There were a few years in my childhood when I looked forward to Shamrock Shakes from McDonald’s as a special March treat. And how bad could a milkshake really be? After all, isn’t it just ice cream and mint flavoring?
It is important to know your ingredients and we almost never do when we eat food in restaurants or from packages. Many people don’t think about reading packaging, especially if the item claims to be low-fat, natural or healthy. Not that McD’s is claiming any of those– they are only claiming minty and creamy.
A few days ago I started craving something minty, creamy and delicious but also nutritious. Yesterday it was a warm 70 degrees here in Denver and that was all I needed to finalize the inspiration for this Shamrock Smoothie Recipe. Compare its simple, whole-foods, nutrient-dense ingredients with the highly processed ingredients (fake foods, essentially) found in McDonald’s Shamrock Shake. Knowing which to choose is a no-brainer.
2 frozen bananas
1 small or 1/2 of a large avocado
1/2 cup chilled Native Forest canned coconut milk
1 1/2+ cups cold water
7+ drops food-grade essential oil (or preservative/filler-free peppermint extract or fresh mint leaves)

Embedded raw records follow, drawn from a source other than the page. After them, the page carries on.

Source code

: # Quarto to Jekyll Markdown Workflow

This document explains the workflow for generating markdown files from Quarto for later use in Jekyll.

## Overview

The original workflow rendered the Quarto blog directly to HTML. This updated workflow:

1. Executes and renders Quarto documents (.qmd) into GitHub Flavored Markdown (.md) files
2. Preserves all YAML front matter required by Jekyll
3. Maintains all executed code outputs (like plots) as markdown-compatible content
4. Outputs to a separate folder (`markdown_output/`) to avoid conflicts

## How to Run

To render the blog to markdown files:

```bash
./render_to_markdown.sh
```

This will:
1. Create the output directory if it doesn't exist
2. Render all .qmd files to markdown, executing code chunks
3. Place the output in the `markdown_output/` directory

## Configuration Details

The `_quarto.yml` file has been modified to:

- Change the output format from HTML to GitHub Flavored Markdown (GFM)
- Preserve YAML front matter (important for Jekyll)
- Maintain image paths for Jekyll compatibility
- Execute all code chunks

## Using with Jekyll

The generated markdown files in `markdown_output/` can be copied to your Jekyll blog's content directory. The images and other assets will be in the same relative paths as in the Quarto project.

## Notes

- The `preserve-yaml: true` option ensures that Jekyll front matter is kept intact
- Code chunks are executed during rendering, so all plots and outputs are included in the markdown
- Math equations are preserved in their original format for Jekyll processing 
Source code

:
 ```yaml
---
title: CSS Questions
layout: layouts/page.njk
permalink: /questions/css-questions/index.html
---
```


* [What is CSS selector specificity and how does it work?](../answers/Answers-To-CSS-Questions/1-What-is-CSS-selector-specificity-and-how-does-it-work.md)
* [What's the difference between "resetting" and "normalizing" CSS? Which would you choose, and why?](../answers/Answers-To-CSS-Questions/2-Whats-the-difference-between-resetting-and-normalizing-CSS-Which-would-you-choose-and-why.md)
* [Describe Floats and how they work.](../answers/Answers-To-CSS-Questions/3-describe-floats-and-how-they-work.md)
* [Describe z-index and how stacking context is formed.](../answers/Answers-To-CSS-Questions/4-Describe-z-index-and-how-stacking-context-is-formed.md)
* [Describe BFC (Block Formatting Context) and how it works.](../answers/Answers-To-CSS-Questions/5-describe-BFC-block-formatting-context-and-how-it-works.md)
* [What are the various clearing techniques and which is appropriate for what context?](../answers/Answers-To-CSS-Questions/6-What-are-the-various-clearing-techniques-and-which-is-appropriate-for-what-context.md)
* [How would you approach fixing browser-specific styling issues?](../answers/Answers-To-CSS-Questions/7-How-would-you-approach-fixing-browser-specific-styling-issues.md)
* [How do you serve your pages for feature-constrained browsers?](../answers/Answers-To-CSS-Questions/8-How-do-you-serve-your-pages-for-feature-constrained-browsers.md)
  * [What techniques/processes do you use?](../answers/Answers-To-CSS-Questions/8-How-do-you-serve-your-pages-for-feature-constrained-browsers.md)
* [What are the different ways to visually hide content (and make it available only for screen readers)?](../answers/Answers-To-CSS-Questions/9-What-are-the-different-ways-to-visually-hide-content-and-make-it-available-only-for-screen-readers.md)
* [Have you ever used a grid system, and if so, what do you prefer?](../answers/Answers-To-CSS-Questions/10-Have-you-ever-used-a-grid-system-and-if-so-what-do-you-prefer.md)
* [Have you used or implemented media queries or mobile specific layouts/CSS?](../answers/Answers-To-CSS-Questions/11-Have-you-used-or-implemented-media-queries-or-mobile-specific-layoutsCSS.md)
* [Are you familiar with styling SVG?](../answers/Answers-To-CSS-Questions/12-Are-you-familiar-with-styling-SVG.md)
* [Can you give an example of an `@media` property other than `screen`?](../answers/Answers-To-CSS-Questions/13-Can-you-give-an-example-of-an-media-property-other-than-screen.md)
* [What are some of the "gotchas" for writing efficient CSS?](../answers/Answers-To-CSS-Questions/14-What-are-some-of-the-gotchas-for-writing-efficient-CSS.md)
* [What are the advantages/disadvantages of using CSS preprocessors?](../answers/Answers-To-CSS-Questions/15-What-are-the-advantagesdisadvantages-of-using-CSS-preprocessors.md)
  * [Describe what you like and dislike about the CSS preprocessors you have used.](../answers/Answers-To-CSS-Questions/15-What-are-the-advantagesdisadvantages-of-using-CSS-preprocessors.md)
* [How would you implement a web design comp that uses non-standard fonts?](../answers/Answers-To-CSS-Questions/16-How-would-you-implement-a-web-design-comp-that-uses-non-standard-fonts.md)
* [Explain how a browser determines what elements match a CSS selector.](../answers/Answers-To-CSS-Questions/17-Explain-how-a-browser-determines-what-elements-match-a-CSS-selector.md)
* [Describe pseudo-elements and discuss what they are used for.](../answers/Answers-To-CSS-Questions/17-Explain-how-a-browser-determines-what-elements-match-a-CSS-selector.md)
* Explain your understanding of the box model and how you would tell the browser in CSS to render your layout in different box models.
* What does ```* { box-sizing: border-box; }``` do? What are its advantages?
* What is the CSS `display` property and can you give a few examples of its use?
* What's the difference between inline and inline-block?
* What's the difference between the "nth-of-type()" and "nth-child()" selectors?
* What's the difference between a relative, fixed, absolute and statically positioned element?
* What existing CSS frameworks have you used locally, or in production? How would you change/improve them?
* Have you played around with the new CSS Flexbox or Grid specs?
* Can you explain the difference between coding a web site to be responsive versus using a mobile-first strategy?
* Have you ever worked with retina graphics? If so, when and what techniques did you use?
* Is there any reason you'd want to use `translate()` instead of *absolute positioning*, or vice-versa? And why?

raw honey and/or stevia to taste
Blend all ingredients until smooth. Serves 2. Delicious.
Full of healthy fats, carbohydrates, fiber, and enzymes. Free of preservatives, chemicals, food coloring, high fructose corn syrup, and adulterated dairy.
The second time I made this recipe I wanted to intensify the green without adding more avocado. A couple of handfuls of spinach did the trick, and it didn’t alter the sweet, minty, refreshing flavor at all. This is a great way to get an extra serving of greens in for you or the kids.
Enjoy! And if you have any recipes for healthfully re-imagined favorites, please share.
Avocados and coconut milk are excellent sources of healthy fats. Eating avocados has been linked to lower BMI, body weight and waist circumference, higher HDL (“good” cholesterol), and reduced risk of metabolic syndrome according to a study published in the Nutrition Journal.
I prefer Native Forest canned coconut milk because the can is free of bisphenol A (BPA), a substance that interrupts the function of the endocrine system but is commonly used in plastics and to line food cans. A small amount of guar gum is the only preservative and there are no artificial vitamins added to this coconut milk, so I will sometimes use it diluted with water instead of boxed coconut or nut milk as dairy alternatives.
Not all essential oils available in supermarkets or even health food stores are high enough quality to take internally and often do not have the same health benefits. Peppermint is well known to improve digestion. The essential oil also helps to stimulate and sharpen the mind as well as trigger satiety centers in the brain, helping you to feel satisfied and full. I started with 7 drops but wanted more mint kick and increased to 10. This is very minty, so start with a lower number and increase to taste. Before using essential oils internally, talk to a Certified Aromatherapist.
For sweetening, I used about 1 tablespoon raw honey and 2 tiny scoops of stevia powder. Raw honey is rich in enzymes. When the source is local, it can help prevent allergies. Honey is also helpful in encouraging ideal body temperature. Stevia is very strong and can be bitter so use sparingly and look for brands that are pure stevia with no additives.